◆ **ASSIGNMENT**:
The response must consist of each line in the listing that has the word "Moto" in it.

◆ **SOURCE RECORDS**:

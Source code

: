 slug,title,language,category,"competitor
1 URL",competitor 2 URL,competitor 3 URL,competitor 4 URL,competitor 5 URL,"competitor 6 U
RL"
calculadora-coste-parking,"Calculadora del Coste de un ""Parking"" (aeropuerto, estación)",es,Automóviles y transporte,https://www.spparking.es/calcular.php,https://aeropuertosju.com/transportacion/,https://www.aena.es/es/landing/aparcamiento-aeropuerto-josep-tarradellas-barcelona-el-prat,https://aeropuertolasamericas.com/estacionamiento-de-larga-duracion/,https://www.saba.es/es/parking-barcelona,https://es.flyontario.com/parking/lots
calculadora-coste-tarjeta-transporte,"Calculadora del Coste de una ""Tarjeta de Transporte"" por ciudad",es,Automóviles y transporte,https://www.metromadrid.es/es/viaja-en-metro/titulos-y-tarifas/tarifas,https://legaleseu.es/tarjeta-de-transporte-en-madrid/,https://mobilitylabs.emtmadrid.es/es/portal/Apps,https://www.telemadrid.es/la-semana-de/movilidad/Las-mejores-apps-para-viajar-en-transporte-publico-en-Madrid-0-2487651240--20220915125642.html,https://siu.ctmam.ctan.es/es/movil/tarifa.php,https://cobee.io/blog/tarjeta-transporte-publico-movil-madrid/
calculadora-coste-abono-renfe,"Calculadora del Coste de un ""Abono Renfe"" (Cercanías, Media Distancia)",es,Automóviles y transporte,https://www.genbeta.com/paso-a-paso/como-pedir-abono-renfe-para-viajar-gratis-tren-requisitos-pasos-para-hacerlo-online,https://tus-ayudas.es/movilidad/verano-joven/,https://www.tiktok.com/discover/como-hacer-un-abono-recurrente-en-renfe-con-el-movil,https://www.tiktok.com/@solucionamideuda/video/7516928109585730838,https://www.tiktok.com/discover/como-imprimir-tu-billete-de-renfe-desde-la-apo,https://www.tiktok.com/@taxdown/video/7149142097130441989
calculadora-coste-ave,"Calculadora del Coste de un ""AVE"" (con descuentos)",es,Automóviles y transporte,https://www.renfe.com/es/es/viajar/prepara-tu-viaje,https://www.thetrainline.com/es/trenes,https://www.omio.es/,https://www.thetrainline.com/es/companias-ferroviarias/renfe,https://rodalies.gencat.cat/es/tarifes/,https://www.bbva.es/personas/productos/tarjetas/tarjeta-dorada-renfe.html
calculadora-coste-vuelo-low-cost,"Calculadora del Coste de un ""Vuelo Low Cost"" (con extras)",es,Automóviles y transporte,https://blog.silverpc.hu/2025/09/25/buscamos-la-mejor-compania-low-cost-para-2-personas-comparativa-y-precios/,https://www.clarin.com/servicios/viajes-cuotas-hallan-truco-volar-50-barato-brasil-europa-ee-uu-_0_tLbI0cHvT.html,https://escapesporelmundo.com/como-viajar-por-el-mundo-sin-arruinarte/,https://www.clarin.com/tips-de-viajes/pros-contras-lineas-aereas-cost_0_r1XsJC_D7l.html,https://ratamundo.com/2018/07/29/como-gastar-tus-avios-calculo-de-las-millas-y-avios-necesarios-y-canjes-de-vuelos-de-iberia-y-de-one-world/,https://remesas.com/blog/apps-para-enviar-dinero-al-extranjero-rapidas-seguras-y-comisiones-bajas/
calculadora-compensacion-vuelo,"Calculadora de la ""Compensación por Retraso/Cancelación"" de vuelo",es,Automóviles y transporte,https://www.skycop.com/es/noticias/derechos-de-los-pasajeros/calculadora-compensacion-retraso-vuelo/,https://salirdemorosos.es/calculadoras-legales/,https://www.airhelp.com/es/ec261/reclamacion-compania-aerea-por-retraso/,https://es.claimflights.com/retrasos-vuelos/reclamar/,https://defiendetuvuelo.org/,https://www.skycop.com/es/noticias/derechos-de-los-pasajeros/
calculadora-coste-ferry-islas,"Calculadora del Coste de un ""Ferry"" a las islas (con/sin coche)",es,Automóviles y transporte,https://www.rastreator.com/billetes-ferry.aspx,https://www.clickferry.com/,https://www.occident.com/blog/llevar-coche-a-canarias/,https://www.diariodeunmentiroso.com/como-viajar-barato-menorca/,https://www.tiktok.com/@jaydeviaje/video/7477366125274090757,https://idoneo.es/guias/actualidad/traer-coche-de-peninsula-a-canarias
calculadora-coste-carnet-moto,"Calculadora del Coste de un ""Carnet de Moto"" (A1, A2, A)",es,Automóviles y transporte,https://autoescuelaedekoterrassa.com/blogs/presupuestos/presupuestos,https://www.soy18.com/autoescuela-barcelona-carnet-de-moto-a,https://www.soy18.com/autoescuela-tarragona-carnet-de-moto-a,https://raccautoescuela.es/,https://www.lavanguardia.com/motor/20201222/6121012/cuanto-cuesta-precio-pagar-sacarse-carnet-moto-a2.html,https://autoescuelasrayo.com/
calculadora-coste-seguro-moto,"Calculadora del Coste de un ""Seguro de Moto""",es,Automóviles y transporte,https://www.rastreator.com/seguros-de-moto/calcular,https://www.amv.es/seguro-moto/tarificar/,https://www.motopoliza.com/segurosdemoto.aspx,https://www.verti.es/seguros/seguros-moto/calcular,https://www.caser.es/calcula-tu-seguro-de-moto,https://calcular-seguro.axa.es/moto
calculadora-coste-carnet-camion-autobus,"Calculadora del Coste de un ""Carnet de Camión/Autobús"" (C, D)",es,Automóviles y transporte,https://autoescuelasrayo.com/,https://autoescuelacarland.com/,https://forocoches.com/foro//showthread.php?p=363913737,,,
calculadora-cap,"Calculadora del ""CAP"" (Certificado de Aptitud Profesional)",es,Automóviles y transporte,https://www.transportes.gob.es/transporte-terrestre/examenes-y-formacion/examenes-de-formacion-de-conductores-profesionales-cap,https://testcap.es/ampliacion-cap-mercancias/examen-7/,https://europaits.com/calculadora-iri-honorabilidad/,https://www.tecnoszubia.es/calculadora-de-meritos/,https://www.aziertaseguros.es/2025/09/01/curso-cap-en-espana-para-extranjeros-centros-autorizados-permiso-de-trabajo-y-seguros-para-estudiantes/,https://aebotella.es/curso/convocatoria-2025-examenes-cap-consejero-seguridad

◆ **FINISHED EXERCISE**:
calculadora-coste-carnet-moto,"Calculadora del Coste de un ""Carnet de Moto"" (A1, A2, A)",es,Automóviles y transporte,https://autoescuelaedekoterrassa.com/blogs/presupuestos/presupuestos,https://www.soy18.com/autoescuela-barcelona-carnet-de-moto-a,https://www.soy18.com/autoescuela-tarragona-carnet-de-moto-a,https://raccautoescuela.es/,https://www.lavanguardia.com/motor/20201222/6121012/cuanto-cuesta-precio-pagar-sacarse-carnet-moto-a2.html,https://autoescuelasrayo.com/
calculadora-coste-seguro-moto,"Calculadora del Coste de un ""Seguro de Moto""",es,Automóviles y transporte,https://www.rastreator.com/seguros-de-moto/calcular,https://www.amv.es/seguro-moto/tarificar/,https://www.motopoliza.com/segurosdemoto.aspx,https://www.verti.es/seguros/seguros-moto/calcular,https://www.caser.es/calcula-tu-seguro-de-moto,https://calcular-seguro.axa.es/moto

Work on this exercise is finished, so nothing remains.